あの時悦郎は、僕を抱こうとはしていなかっただろう。
ただ、自分の所有物のドールを愛でたかった。
無機質な物が生を受け、鼓動を刻み、息をしている。
悦郎の言う”魔法”が叶えたその奇跡を、あいつは確認したかったんだ。
だけどそんな事、あの時の僕たちには分からなくて。初めて触れる、大きな力に僕は打ちのめされた。
だけどその後の……
思い出したくもないのに、思い出さなくちゃいけない、いや、忘れることなんて到底許されないあの事。
あの工事現場で。
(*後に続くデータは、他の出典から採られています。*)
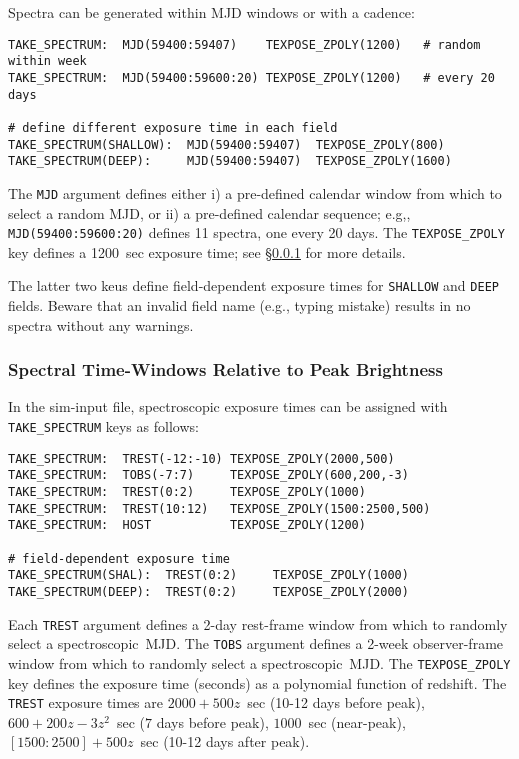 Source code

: \documentclass[12pt]{article}
\newcommand{\spec}{spectroscopic}
\begin{document}
Spectra can be generated within MJD windows or with a cadence:
%
\begin{Verbatim}[frame=single]
TAKE_SPECTRUM:  MJD(59400:59407)    TEXPOSE_ZPOLY(1200)   # random within week
TAKE_SPECTRUM:  MJD(59400:59600:20) TEXPOSE_ZPOLY(1200)   # every 20 days

# define different exposure time in each field
TAKE_SPECTRUM(SHALLOW):  MJD(59400:59407)  TEXPOSE_ZPOLY(800) 
TAKE_SPECTRUM(DEEP):     MJD(59400:59407)  TEXPOSE_ZPOLY(1600) 
\end{Verbatim}
%
The {\tt MJD} argument defines either 
i) a pre-defined calendar window from which to select a random MJD, 
or 
ii) a pre-defined calendar sequence;
e.g,, {\tt MJD(59400:59600:20)} defines 11 spectra, one every 20 days.
The {\tt TEXPOSE\_ZPOLY} key defines a 1200~sec exposure time;
see \S\ref{sss:SPEC_EPOCH} for more details.

The latter two keus define field-dependent exposure times for
{\tt SHALLOW} and {\tt DEEP} fields. Beware that an invalid
field name (e.g., typing mistake) results in no spectra without 
any warnings.


\subsubsection{Spectral Time-Windows Relative to Peak Brightness }
\label{sss:SPEC_EPOCH}

In the sim-input file, spectroscopic exposure times 
can be assigned with {\tt TAKE\_SPECTRUM} keys as follows:
%
\begin{Verbatim}[frame=single]
TAKE_SPECTRUM:  TREST(-12:-10) TEXPOSE_ZPOLY(2000,500)
TAKE_SPECTRUM:  TOBS(-7:7)     TEXPOSE_ZPOLY(600,200,-3)
TAKE_SPECTRUM:  TREST(0:2)     TEXPOSE_ZPOLY(1000) 
TAKE_SPECTRUM:  TREST(10:12)   TEXPOSE_ZPOLY(1500:2500,500)
TAKE_SPECTRUM:  HOST           TEXPOSE_ZPOLY(1200) 

# field-dependent exposure time
TAKE_SPECTRUM(SHAL):  TREST(0:2)     TEXPOSE_ZPOLY(1000) 
TAKE_SPECTRUM(DEEP):  TREST(0:2)     TEXPOSE_ZPOLY(2000) 
\end{Verbatim}
%
Each {\tt TREST} argument defines a 2-day rest-frame window from 
which to randomly select a \spec\ MJD.
The {\tt TOBS} argument defines a 2-week observer-frame window 
from which to randomly select a \spec\ MJD.
The {\tt TEXPOSE\_ZPOLY} key defines the exposure time (seconds) 
as a polynomial function of redshift. 
The {\tt TREST} exposure times are 
$2000+500z$~sec (10-12 days before peak),
$600+200z-3z^2$~sec ($7$ days before peak),
$1000$~sec (near-peak),
$[1500:2500]+500z$~sec (10-12 days after peak).
\end{document}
悦郎はいろはを切り刻んだ。
『ダメ。ダメなの。この子だけは!!』
そう叫ぶいろはは、血だらけになりながらも必死で僕を抱きしめた。
雨の匂い、鉄の匂い、それよりも濃く香るいろはの血の匂い。
クラリと、眩暈がした。
「今すぐ、バスを止めてください。」
「っっ、分かった。」
先生に詰め寄れば、思いのほかすんなりと承知してくれた。
『妹は、お姉さんを護るため、傷を負ってしまいました。』
物語口調で話す、悦郎の猫なで声が脳内に響き渡る。
「郁、大丈夫か?」
伊吹の声が聞こえたような気がする。